= Beginning of Section =

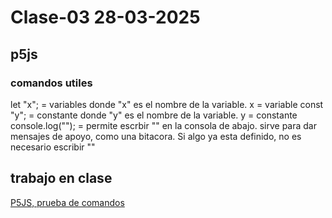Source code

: # Clase-03 28-03-2025

## p5js
### comandos utiles
let "x"; = variables donde "x" es el nombre de la variable. x = variable
const "y"; = constante donde "y" es el nombre de la variable. y = constante
console.log(""); = permite escrbir "" en la consola de abajo. sirve para dar mensajes de apoyo, como una bitacora. Si algo ya esta definido, no es necesario escribir ""

## trabajo en clase

[P5JS, prueba de comandos](https://editor.p5js.org/francisco.morande/sketches/zNkYUIiqS)
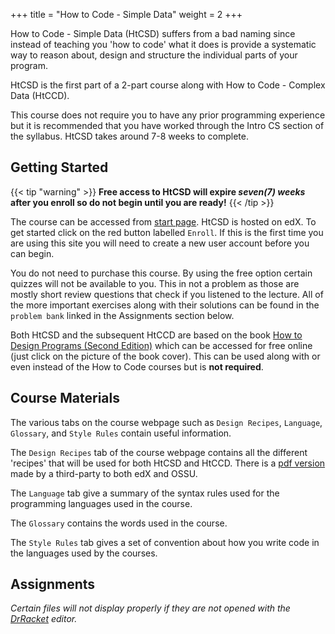 +++
title = "How to Code - Simple Data"
weight = 2
+++

How to Code - Simple Data (HtCSD) suffers from a bad naming since instead of
teaching you 'how to code' what it does is
provide a systematic way to reason about, design and structure the individual parts of your program.

HtCSD is the first part of a 2-part course along with How to Code - Complex Data
(HtCCD).

 This course does not require you to
have any prior programming experience but it is recommended that you have worked through the Intro CS
section of the syllabus. HtCSD takes around 7-8 weeks to
complete.

## Getting Started

{{< tip "warning" >}}
**Free access to HtCSD will expire *seven(7) weeks* after you enroll so do not begin
until you are ready!**
{{< /tip >}}

The course can be accessed from [start page](https://www.edx.org/course/how-to-code-simple-data).
HtCSD is hosted on edX. To get started click on the red button labelled `Enroll`.
If this is the first time you are using this site you will need to create a new
user account before you can begin.

You do not need to purchase this course.
By using the free option certain quizzes will not be available to you. This in
not a problem as those are mostly short review questions that check if you
listened to the lecture. All of the more important exercises along with their
solutions can be found in the `problem bank` linked in the Assignments section
below.

Both HtCSD and the subsequent HtCCD are based on the book [How to Design
Programs (Second Edition)](https://htdp.org/) which can be accessed for free online (just click
on the picture of the book cover). This can be used along with or even instead
of the How to Code courses but is **not required**.

## Course Materials

The various tabs on the course webpage such as `Design Recipes`, `Language`,
`Glossary`, and `Style Rules` contain useful information.

The `Design Recipes` tab of the course webpage contains all the different
'recipes' that will be used for both HtCSD and HtCCD. There is a
[pdf version](https://github.com/AshineFoster/HtDR-book)
made by a third-party to both edX and OSSU.

The `Language` tab give a summary of the syntax rules used for the programming
languages used in the course.

The `Glossary` contains the words used in the course.

The `Style Rules` tab gives a set of convention about how you write code in
the languages used by the courses.

## Assignments

*Certain files will not display properly if they are not opened with the
[DrRacket](https://racket-lang.org/download/) editor.*
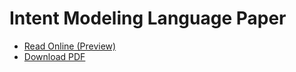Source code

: # Intent Modeling Language Paper
- [Read Online (Preview)](https://github.com/RonItelman/intent-modeling-language/blob/main/Intent_Modeling_Language_for_Text_to_SQL_Queries.pdf)
- [Download PDF](https://raw.githubusercontent.com/RonItelman/intent-modeling-language/main/Intent_Modeling_Language_for_Text_to_SQL_Queries.pdf)
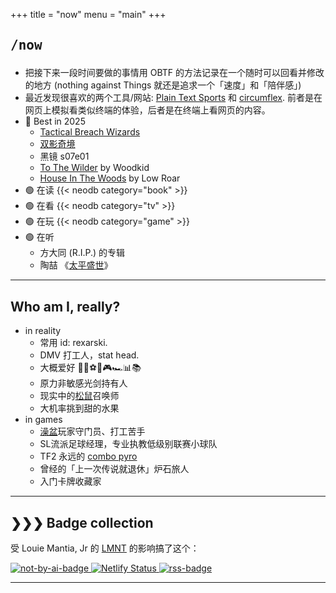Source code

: +++
title = "now"
menu = "main"
+++

## <pre>/now</pre>

- 把接下来一段时间要做的事情用 OBTF 的方法记录在一个随时可以回看并修改的地方 (nothing against Things 就还是追求一个「速度」和「陪伴感」)
- 最近发现很喜欢的两个工具/网站: [Plain Text Sports](https://plaintextsports.com/) 和 [circumflex](https://github.com/bensadeh/circumflex). 前者是在网页上模拟看类似终端的体验，后者是在终端上看网页的内容。
- 🔵 Best in 2025
  - [Tactical Breach Wizards](https://neodb.social/game/3xbuq2fGswthJXazbuaHKz)
  - [双影奇境](https://neodb.social/game/1tSJDqu9inXkPtclZB3gPI)
  - 黑镜 s07e01
  - [To The Wilder](https://youtu.be/ZYwNeNuxtIc?si=JTGj5MuUuzw08zRq) by Woodkid
  - [House In The Woods](https://neodb.social/album/4hX2M2f76jMRCAKYwuSRje) by Low Roar
- 🟢 在读
{{< neodb category="book" >}}
- 🟢 在看
{{< neodb category="tv" >}}
- 🟢 在玩
{{< neodb category="game" >}}
- 🟢 在听
  - 方大同 (R.I.P.) 的专辑
  - 陶喆 《[太平盛世](https://neodb.social/album/3p6OYCNDjrsyACg7YszbW2)》

***

## Who am I, really?

- in reality
  - 常用 id: rexarski.
  - DMV 打工人，stat head.
  - 大概爱好 🚶🎷⚽🏀🎮🏎️📊📚
  - 原力非敏感光剑持有人
  - 现实中的[松鼠](https://thevarsity.ca/2003/02/10/breeding-unease-in-queens-park/)召唤师
  - 大机率挑到甜的水果
- in games
  - [澡盆](https://splatoonwiki.org/wiki/Bloblobber)玩家守门员、打工苦手
  - SL流派足球经理，专业执教低级别联赛小球队
  - TF2 永远的 [combo pyro](https://www.youtube.com/watch?v=3gh47cWmOxI)
  - 曾经的「上一次传说就退休」炉石旅人
  - 入门卡牌收藏家

***

## ❯❯❯ Badge collection

受 Louie Mantia, Jr 的 [LMNT](https://lmnt.me/badges/) 的影响搞了这个：

<div class="badgebox">
    <a href="https://notbyai.fyi/">
        <img class="badge" src="/images/badges/not-by-ai.png" alt="not-by-ai-badge"/>
    </a>
    <a href="https://app.netlify.com/sites/rexarski/deploys">
        <img class="badge" src="https://api.netlify.com/api/v1/badges/7b30b16b-f3d1-43e2-abf5-c1708e515cbf/deploy-status" alt="Netlify Status" />
    </a>
    <a href="/index.xml">
        <img class="badge" src="/images/badges/rss.png" alt="rss-badge"/>
    </a>
</div>

***

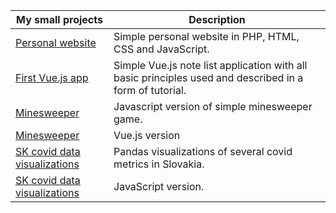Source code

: | My small projects | Description |
| --- | --- |
| [Personal website](https://matuskrajcovic.sk/) | Simple personal website in PHP, HTML, CSS and JavaScript. |
| [First Vue.js app](/source/first_vue_app/vue.html) | Simple Vue.js note list application with all basic principles used and described in a form of tutorial. |
| [Minesweeper](/source/minesweeper) | Javascript version of simple minesweeper game. |
| [Minesweeper](/source/minesweeper) | Vue.js version |
| [SK covid data visualizations](/source/covid_pandas_visualization/korona.ipynb) | Pandas visualizations of several covid metrics in Slovakia. |
| [SK covid data visualizations](/source/covid_js_visualization) | JavaScript version. |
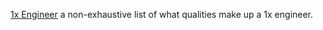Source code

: 
[1x Engineer](https://1x.engineer/)
a non-exhaustive list of what qualities make up a 1x engineer.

= End of Section =

> _Work order_
The pictures stay out of the copy. Set down the entries above precisely.

> _Problem solution_
Source code

: # Clase-03 28-03-2025

## p5js
### comandos utiles
let "x"; = variables donde "x" es el nombre de la variable. x = variable
const "y"; = constante donde "y" es el nombre de la variable. y = constante
console.log(""); = permite escrbir "" en la consola de abajo. sirve para dar mensajes de apoyo, como una bitacora. Si algo ya esta definido, no es necesario escribir ""

## trabajo en clase

[P5JS, prueba de comandos](https://editor.p5js.org/francisco.morande/sketches/zNkYUIiqS)
 +++
title = "How to Code - Simple Data"
weight = 2
+++

How to Code - Simple Data (HtCSD) suffers from a bad naming since instead of
teaching you 'how to code' what it does is
provide a systematic way to reason about, design and structure the individual parts of your program.

HtCSD is the first part of a 2-part course along with How to Code - Complex Data
(HtCCD).

 This course does not require you to
have any prior programming experience but it is recommended that you have worked through the Intro CS
section of the syllabus. HtCSD takes around 7-8 weeks to
complete.

## Getting Started

{{< tip "warning" >}}
**Free access to HtCSD will expire *seven(7) weeks* after you enroll so do not begin
until you are ready!**
{{< /tip >}}

The course can be accessed from [start page](https://www.edx.org/course/how-to-code-simple-data).
HtCSD is hosted on edX. To get started click on the red button labelled `Enroll`.
If this is the first time you are using this site you will need to create a new
user account before you can begin.

You do not need to purchase this course.
By using the free option certain quizzes will not be available to you. This in
not a problem as those are mostly short review questions that check if you
listened to the lecture. All of the more important exercises along with their
solutions can be found in the `problem bank` linked in the Assignments section
below.

Both HtCSD and the subsequent HtCCD are based on the book [How to Design
Programs (Second Edition)](https://htdp.org/) which can be accessed for free online (just click
on the picture of the book cover). This can be used along with or even instead
of the How to Code courses but is **not required**.

## Course Materials

The various tabs on the course webpage such as `Design Recipes`, `Language`,
`Glossary`, and `Style Rules` contain useful information.

The `Design Recipes` tab of the course webpage contains all the different
'recipes' that will be used for both HtCSD and HtCCD. There is a
[pdf version](https://github.com/AshineFoster/HtDR-book)
made by a third-party to both edX and OSSU.

The `Language` tab give a summary of the syntax rules used for the programming
languages used in the course.

The `Glossary` contains the words used in the course.

The `Style Rules` tab gives a set of convention about how you write code in
the languages used by the courses.

## Assignments

*Certain files will not display properly if they are not opened with the
[DrRacket](https://racket-lang.org/download/) editor.*
Source code

: # Intent Modeling Language Paper
- [Read Online (Preview)](https://github.com/RonItelman/intent-modeling-language/blob/main/Intent_Modeling_Language_for_Text_to_SQL_Queries.pdf)
- [Download PDF](https://raw.githubusercontent.com/RonItelman/intent-modeling-language/main/Intent_Modeling_Language_for_Text_to_SQL_Queries.pdf)
Source code

: +++
title = "now"
menu = "main"
+++

## <pre>/now</pre>

- 把接下来一段时间要做的事情用 OBTF 的方法记录在一个随时可以回看并修改的地方 (nothing against Things 就还是追求一个「速度」和「陪伴感」)
- 最近发现很喜欢的两个工具/网站: [Plain Text Sports](https://plaintextsports.com/) 和 [circumflex](https://github.com/bensadeh/circumflex). 前者是在网页上模拟看类似终端的体验，后者是在终端上看网页的内容。
- 🔵 Best in 2025
  - [Tactical Breach Wizards](https://neodb.social/game/3xbuq2fGswthJXazbuaHKz)
  - [双影奇境](https://neodb.social/game/1tSJDqu9inXkPtclZB3gPI)
  - 黑镜 s07e01
  - [To The Wilder](https://youtu.be/ZYwNeNuxtIc?si=JTGj5MuUuzw08zRq) by Woodkid
  - [House In The Woods](https://neodb.social/album/4hX2M2f76jMRCAKYwuSRje) by Low Roar
- 🟢 在读
{{< neodb category="book" >}}
- 🟢 在看
{{< neodb category="tv" >}}
- 🟢 在玩
{{< neodb category="game" >}}
- 🟢 在听
  - 方大同 (R.I.P.) 的专辑
  - 陶喆 《[太平盛世](https://neodb.social/album/3p6OYCNDjrsyACg7YszbW2)》

***

## Who am I, really?

- in reality
  - 常用 id: rexarski.
  - DMV 打工人，stat head.
  - 大概爱好 🚶🎷⚽🏀🎮🏎️📊📚
  - 原力非敏感光剑持有人
  - 现实中的[松鼠](https://thevarsity.ca/2003/02/10/breeding-unease-in-queens-park/)召唤师
  - 大机率挑到甜的水果
- in games
  - [澡盆](https://splatoonwiki.org/wiki/Bloblobber)玩家守门员、打工苦手
  - SL流派足球经理，专业执教低级别联赛小球队
  - TF2 永远的 [combo pyro](https://www.youtube.com/watch?v=3gh47cWmOxI)
  - 曾经的「上一次传说就退休」炉石旅人
  - 入门卡牌收藏家

***

## ❯❯❯ Badge collection

受 Louie Mantia, Jr 的 [LMNT](https://lmnt.me/badges/) 的影响搞了这个：

<div class="badgebox">
    <a href="https://notbyai.fyi/">
        <img class="badge" src="/images/badges/not-by-ai.png" alt="not-by-ai-badge"/>
    </a>
    <a href="https://app.netlify.com/sites/rexarski/deploys">
        <img class="badge" src="https://api.netlify.com/api/v1/badges/7b30b16b-f3d1-43e2-abf5-c1708e515cbf/deploy-status" alt="Netlify Status" />
    </a>
    <a href="/index.xml">
        <img class="badge" src="/images/badges/rss.png" alt="rss-badge"/>
    </a>
</div>

***

Source code

: | My small projects | Description |
| --- | --- |
| [Personal website](https://matuskrajcovic.sk/) | Simple personal website in PHP, HTML, CSS and JavaScript. |
| [First Vue.js app](/source/first_vue_app/vue.html) | Simple Vue.js note list application with all basic principles used and described in a form of tutorial. |
| [Minesweeper](/source/minesweeper) | Javascript version of simple minesweeper game. |
| [Minesweeper](/source/minesweeper) | Vue.js version |
| [SK covid data visualizations](/source/covid_pandas_visualization/korona.ipynb) | Pandas visualizations of several covid metrics in Slovakia. |
| [SK covid data visualizations](/source/covid_js_visualization) | JavaScript version. |
Source code

: 
[1x Engineer](https://1x.engineer/)
a non-exhaustive list of what qualities make up a 1x engineer.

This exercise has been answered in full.